* **Saved entries**

Content starts

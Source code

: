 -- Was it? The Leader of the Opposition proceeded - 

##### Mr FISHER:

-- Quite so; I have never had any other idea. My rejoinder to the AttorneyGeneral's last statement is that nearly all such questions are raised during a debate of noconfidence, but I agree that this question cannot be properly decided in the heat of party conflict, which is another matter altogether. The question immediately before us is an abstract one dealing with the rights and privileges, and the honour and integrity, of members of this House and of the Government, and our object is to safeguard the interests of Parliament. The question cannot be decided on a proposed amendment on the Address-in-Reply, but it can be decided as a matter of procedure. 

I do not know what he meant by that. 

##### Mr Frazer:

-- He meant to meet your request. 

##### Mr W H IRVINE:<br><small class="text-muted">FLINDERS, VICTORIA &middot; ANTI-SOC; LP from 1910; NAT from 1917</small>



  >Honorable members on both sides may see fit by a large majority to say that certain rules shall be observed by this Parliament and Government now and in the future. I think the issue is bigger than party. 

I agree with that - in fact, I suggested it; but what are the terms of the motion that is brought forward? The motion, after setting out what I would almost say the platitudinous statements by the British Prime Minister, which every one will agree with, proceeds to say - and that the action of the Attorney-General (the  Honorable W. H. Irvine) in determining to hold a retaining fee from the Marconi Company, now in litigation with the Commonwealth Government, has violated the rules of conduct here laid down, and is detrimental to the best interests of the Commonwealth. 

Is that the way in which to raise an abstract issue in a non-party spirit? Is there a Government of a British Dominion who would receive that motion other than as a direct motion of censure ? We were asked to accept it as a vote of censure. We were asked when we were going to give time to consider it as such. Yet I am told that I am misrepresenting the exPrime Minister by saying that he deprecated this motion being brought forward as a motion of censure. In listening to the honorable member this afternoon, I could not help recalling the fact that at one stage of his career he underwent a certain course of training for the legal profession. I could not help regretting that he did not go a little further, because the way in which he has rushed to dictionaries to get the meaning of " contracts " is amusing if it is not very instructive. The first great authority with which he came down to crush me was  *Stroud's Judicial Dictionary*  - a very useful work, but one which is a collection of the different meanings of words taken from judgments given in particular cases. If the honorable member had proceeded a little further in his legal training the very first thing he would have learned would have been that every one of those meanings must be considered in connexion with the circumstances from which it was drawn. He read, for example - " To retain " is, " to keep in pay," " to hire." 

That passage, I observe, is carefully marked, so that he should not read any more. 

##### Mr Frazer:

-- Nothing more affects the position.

Content ends

* **WHAT IS REQUIRED**
Respond with only the number of lines in the records that include the word "Parliament".

* **RESULT OF THIS EXERCISE**
2